[Stored data]
######

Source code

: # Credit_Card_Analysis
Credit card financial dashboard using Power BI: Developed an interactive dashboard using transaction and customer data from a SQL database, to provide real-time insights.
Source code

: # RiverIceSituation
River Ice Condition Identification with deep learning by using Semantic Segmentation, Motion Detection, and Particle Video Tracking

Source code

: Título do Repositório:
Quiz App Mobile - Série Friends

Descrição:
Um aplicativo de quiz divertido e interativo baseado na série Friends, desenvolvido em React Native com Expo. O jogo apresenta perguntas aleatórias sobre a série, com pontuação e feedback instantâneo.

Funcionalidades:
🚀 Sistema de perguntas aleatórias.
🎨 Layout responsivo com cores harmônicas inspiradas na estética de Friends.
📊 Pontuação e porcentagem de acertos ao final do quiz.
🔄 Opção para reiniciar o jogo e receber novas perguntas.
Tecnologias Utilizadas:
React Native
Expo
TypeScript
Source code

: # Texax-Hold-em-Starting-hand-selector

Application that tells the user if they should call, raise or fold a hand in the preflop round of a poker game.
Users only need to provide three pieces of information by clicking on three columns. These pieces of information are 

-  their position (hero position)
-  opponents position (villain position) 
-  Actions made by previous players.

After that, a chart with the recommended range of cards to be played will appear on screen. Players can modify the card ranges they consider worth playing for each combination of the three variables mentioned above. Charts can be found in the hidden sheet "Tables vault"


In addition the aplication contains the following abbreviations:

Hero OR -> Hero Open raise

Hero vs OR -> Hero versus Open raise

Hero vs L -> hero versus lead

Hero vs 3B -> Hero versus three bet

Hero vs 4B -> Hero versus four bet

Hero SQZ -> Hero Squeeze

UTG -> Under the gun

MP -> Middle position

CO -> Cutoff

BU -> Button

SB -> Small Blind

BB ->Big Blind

######

EXERCISE -> Once the line with "Um aplicativo de" is found in the records above, print exactly that line and every line after it through the line with "de perguntas aleatórias.".

RESPONSE FOR THIS EXERCISE ->
Um aplicativo de quiz divertido e interativo baseado na série Friends, desenvolvido em React Native com Expo. O jogo apresenta perguntas aleatórias sobre a série, com pontuação e feedback instantâneo.

Funcionalidades:
🚀 Sistema de perguntas aleatórias.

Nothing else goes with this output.